Write out the data below exactly, beginning with the first line and ending once the line that has "schemes. Note that" is written.

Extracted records
■ ■ ■
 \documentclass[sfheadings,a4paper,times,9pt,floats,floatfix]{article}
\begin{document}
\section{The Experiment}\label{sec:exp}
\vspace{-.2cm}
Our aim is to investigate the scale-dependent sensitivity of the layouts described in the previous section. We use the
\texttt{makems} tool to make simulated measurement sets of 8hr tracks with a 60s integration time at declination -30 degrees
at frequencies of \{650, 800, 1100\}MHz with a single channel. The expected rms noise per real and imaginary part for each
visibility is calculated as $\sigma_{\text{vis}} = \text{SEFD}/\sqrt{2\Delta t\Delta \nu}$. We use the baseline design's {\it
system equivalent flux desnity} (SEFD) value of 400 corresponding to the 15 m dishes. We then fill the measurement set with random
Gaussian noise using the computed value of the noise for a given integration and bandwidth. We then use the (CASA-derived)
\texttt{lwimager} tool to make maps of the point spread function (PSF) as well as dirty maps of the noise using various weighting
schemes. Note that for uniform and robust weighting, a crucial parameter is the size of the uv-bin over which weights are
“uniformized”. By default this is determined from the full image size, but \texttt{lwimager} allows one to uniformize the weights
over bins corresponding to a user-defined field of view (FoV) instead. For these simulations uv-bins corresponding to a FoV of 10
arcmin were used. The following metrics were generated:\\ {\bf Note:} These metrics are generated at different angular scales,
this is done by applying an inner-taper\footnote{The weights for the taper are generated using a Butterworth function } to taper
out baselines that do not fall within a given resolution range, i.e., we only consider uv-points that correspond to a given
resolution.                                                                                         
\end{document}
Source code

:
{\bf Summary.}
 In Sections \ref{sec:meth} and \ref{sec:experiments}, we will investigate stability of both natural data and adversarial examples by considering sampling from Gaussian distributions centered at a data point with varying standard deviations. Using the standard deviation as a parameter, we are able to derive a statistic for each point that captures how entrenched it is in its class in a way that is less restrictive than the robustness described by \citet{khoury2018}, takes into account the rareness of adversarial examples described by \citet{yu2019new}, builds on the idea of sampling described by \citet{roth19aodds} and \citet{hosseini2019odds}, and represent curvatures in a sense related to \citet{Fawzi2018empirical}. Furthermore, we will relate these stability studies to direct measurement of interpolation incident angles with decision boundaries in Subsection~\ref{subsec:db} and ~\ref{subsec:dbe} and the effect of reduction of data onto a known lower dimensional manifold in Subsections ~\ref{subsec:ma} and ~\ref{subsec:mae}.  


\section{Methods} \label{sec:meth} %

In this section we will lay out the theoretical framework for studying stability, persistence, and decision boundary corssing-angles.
■ ■ ■
▶ _YOUR RESPONSE_
 \documentclass[sfheadings,a4paper,times,9pt,floats,floatfix]{article}
\begin{document}
\section{The Experiment}\label{sec:exp}
\vspace{-.2cm}
Our aim is to investigate the scale-dependent sensitivity of the layouts described in the previous section. We use the
\texttt{makems} tool to make simulated measurement sets of 8hr tracks with a 60s integration time at declination -30 degrees
at frequencies of \{650, 800, 1100\}MHz with a single channel. The expected rms noise per real and imaginary part for each
visibility is calculated as $\sigma_{\text{vis}} = \text{SEFD}/\sqrt{2\Delta t\Delta \nu}$. We use the baseline design's {\it
system equivalent flux desnity} (SEFD) value of 400 corresponding to the 15 m dishes. We then fill the measurement set with random
Gaussian noise using the computed value of the noise for a given integration and bandwidth. We then use the (CASA-derived)
\texttt{lwimager} tool to make maps of the point spread function (PSF) as well as dirty maps of the noise using various weighting
schemes. Note that for uniform and robust weighting, a crucial parameter is the size of the uv-bin over which weights are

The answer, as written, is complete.